Life Insurance: Will the insurance company pay under special circumstances?
Aug. 17, 2007
Life Insurance & Annuities Forum
My son died of a drug overdose while living with a woman to whom he was not married. They had a 2-year-old son that is listed as the beneficiary of his life insurance policy. I spoke with the mother and she says she was told there is a problem because of the way my son died.
She said that it is the same as if he was shot robbing a gas station, and that the insurance company would not pay. Under these circumstances will the insurance company pay? Will the mother collect even though my grandson is the beneficiary, and do I have any recourse?
The policy should still pay the death benefit.
In general, as long as the insured person was truthful on the insurance application, the insurance company should pay the death benefit regardless of how the person dies, says Jack Dolan of the American Council of Life Insurers. The situations where problems could arise are: if the insured lied on the application; if the insurance company believes that he lied; or if the insurer believes his death was an attempt to commit suicide.

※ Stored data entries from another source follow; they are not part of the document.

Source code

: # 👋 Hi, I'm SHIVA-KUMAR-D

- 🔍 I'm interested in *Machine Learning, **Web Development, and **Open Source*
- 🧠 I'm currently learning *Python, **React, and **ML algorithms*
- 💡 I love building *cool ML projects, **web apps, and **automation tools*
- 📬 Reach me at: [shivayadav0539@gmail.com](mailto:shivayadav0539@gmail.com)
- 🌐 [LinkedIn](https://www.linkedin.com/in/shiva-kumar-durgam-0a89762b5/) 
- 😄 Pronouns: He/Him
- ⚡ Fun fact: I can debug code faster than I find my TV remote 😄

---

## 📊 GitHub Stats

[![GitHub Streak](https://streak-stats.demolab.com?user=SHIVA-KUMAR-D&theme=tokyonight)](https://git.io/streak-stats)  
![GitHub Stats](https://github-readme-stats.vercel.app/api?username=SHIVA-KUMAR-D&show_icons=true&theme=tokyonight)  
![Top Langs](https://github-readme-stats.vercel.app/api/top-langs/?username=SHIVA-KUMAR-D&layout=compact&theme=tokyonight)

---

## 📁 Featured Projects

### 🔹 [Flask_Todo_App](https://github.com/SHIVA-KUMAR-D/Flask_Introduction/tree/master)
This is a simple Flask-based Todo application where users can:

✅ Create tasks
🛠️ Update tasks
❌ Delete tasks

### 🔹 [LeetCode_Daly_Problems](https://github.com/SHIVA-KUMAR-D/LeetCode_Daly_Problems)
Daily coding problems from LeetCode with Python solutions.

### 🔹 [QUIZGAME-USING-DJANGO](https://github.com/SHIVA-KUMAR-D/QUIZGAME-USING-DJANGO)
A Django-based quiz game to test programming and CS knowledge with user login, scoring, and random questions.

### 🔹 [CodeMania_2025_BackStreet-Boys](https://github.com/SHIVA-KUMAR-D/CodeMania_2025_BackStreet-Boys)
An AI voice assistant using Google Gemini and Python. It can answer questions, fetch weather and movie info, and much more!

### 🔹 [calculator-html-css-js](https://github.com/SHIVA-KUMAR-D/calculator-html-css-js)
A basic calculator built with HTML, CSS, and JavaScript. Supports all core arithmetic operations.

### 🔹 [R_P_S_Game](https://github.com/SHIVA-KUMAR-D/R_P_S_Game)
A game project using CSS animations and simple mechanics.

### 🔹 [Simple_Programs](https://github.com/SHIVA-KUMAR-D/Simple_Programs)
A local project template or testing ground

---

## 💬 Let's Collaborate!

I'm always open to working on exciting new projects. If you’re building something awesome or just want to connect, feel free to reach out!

If the policy is less than two years old, the insurance company may be able to deny a claim under the standard "contestability law" if:
- They believe your son was a drug user before he applied for insurance.
- They believe he took the drug overdose in an attempt to commit suicide.
In either of these cases, it would be up to the insurance company to prove its allegations, but if the allegations were correct, the insurer would be able to deny the claim.
If the policy is more than two years old, the contestability period has ended, so suicide could no longer be a reason for denial. The only way for the insurer to deny the claim would be to prove that your son had committed fraud on his application.
The fact that your son named a minor as his beneficiary raises some additional difficulties, says Dolan. A minor is not legally competent to receive payment. Because of this, insurers will generally not make payment of any substantial amount directly to a minor, and will generally make the payment to a guardian. You should consult a lawyer or legal expert as to what rights that guardian would have over the money from a life insurance policy or if you want to challenge the mother's guardianship.
Disclaimer: We are journalists, not financial planners or insurance brokers. Nothing we say should be interpreted as a recommendation to buy or sell any insurance product, or to provide other financial or legal advice.